I also really like that blue. Can't wait for you to post more pictures.


----------



## xbolt (Jan 1, 2008)

This is after a few shots of clear...a few more before she gets to fully cure for a few weeks...


----------



## xbolt (Jan 1, 2008)

Almost done...mock up before buffing...:toast


----------



## Robert1950 (Jan 21, 2006)

You are definitely going to have to give a tone report on this little beastie.


----------



## aC2rs (Jul 9, 2007)

Awesome looking colour, it will be nice to see the finished pics.


----------



## xbolt (Jan 1, 2008)

Almost done...just waiting on a switch :zzz:


----------



## GuitarsCanada (Dec 30, 2005)

Looking real good. lofu


----------



## Lemmy Hangslong (May 11, 2006)

Thats nice... I like the pick up choice... nice color for the stain too.


----------



## kous (Apr 12, 2007)

looks great xbolt :smile:

How are these Signature guitars? Can you describe how they feel (ie. neck and body)?
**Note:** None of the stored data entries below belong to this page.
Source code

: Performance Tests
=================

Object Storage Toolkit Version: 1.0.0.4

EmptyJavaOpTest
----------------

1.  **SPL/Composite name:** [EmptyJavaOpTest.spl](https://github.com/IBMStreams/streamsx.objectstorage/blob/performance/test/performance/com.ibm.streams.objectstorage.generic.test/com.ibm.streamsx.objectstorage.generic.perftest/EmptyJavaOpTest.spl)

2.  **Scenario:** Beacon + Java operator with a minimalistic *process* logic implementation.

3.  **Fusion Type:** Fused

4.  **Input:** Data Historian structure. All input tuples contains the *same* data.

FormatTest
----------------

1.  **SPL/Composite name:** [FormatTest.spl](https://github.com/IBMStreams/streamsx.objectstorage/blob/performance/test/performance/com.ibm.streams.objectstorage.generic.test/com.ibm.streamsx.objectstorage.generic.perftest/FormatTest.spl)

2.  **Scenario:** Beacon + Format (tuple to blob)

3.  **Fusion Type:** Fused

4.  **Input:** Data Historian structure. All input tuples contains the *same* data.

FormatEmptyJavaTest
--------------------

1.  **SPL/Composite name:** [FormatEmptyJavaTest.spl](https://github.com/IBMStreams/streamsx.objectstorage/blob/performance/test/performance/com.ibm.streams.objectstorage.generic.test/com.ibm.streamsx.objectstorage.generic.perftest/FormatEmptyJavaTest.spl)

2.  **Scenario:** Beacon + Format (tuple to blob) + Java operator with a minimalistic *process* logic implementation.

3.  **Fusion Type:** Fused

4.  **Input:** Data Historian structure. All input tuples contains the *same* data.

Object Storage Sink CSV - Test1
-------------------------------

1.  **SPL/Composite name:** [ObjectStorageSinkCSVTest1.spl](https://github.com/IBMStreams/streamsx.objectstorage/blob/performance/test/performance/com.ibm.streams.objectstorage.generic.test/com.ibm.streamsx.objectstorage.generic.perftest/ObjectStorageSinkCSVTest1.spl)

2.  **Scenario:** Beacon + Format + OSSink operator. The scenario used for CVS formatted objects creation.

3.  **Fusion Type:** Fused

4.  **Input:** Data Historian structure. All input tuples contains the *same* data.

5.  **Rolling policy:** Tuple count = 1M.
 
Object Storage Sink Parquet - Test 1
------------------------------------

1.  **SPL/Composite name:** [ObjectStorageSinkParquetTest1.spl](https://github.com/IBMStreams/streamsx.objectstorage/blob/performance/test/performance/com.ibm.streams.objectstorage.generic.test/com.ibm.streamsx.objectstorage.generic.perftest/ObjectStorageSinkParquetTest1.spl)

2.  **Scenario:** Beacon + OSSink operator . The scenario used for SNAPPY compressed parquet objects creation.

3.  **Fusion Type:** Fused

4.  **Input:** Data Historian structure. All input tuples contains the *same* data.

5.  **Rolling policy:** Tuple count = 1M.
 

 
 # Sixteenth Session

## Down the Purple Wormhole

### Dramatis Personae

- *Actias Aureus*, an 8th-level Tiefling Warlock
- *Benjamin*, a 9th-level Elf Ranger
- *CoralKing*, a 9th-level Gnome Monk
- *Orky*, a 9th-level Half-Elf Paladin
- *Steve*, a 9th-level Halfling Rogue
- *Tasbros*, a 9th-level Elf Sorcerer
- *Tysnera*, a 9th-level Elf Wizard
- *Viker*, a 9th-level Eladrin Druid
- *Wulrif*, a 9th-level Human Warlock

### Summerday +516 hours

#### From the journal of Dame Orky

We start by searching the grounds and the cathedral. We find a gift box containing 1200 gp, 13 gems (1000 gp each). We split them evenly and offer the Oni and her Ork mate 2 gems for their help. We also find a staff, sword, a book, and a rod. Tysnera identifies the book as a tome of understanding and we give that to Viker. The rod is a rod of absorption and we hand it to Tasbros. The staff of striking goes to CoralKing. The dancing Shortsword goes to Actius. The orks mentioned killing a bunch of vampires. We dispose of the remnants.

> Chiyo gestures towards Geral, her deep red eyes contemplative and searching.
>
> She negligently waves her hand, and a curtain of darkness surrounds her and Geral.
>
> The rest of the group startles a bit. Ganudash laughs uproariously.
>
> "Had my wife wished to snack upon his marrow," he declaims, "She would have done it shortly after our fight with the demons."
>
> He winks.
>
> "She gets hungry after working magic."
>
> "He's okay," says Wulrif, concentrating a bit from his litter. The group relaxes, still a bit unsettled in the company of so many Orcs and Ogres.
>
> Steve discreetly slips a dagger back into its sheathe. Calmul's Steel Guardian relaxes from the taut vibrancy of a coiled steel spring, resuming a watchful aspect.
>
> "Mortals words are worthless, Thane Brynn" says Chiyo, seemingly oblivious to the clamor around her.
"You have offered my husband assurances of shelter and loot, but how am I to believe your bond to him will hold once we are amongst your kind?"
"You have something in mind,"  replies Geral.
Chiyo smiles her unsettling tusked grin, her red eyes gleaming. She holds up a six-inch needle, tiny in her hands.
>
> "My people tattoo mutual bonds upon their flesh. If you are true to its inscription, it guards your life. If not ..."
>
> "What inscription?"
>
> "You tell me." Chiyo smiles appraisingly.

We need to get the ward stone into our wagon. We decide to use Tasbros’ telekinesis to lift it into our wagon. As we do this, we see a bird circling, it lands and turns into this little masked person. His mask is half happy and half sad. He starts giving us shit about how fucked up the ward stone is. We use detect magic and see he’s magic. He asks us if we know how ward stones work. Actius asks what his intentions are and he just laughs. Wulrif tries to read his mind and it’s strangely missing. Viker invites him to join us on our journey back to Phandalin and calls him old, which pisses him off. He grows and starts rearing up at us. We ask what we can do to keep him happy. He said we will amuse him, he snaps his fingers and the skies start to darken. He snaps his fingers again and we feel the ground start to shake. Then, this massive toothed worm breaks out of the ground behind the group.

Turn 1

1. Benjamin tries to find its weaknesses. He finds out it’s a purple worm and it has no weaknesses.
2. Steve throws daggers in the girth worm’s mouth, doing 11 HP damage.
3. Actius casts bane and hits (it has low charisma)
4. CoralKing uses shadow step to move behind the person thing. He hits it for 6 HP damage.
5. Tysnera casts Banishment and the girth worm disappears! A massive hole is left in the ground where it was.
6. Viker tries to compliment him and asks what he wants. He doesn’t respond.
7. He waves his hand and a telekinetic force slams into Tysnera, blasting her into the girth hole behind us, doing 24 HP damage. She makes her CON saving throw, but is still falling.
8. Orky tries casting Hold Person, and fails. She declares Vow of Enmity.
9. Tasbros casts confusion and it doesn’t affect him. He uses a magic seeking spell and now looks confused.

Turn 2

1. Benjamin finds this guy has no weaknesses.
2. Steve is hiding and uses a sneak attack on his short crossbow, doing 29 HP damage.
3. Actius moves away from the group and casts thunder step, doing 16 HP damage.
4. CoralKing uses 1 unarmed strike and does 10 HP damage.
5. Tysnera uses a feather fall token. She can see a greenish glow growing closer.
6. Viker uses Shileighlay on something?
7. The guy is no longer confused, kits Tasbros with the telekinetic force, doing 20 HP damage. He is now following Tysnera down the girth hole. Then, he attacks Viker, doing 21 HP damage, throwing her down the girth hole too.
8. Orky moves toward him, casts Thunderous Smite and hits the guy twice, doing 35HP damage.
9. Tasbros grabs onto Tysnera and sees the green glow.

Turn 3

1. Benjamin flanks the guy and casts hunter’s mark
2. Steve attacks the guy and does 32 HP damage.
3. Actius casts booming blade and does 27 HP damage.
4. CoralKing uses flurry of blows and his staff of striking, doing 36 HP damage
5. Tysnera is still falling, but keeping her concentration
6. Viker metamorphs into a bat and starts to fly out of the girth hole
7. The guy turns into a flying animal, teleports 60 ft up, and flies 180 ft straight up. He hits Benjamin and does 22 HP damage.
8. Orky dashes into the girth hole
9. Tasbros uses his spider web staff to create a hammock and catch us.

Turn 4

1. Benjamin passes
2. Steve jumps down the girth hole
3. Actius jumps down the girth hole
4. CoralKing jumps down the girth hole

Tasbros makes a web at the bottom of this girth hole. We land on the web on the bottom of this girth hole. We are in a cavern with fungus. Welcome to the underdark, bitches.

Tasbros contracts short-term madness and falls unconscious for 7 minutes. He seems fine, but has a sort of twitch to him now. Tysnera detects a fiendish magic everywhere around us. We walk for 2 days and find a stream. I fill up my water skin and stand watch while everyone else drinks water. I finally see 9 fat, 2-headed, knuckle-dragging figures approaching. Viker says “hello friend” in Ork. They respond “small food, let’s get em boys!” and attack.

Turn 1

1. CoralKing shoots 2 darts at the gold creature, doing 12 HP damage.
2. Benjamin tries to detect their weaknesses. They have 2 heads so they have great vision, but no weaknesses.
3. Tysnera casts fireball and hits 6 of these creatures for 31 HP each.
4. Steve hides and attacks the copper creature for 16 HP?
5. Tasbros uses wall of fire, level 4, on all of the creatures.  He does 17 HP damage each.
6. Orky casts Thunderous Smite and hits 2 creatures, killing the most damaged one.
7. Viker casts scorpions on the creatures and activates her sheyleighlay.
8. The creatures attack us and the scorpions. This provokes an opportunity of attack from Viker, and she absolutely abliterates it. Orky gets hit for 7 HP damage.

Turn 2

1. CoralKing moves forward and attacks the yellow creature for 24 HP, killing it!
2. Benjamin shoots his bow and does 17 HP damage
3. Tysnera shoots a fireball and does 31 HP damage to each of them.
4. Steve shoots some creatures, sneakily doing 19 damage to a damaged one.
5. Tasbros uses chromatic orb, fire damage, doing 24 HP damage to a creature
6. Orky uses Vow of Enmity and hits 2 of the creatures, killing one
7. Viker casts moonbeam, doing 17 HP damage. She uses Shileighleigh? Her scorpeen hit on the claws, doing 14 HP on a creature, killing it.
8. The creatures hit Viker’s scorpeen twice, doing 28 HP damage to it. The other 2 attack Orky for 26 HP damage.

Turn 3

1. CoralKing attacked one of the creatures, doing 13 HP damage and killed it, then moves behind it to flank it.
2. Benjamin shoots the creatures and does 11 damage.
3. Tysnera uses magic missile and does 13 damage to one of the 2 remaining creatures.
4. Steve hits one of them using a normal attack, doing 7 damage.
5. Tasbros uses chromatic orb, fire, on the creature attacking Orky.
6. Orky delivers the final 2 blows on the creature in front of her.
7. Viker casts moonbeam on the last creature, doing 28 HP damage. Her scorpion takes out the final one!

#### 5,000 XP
I might look into finding one. :wink:


----------



## xbolt (Jan 1, 2008)

The older bolt on necks are a medium C neck, the later ones are a thinner almost Ibanez thin both with R2 nuts.

The necktrhoughs are smaller C with an R1 nut, very narrow. A bit like a Nightswan...:smilie_flagge17:

Body is Alder and are real nice, wider with the carved tops.


----------



## xbolt (Jan 1, 2008)

This one is finally done :food-smiley-004:
Here she is with the rest of the kids


----------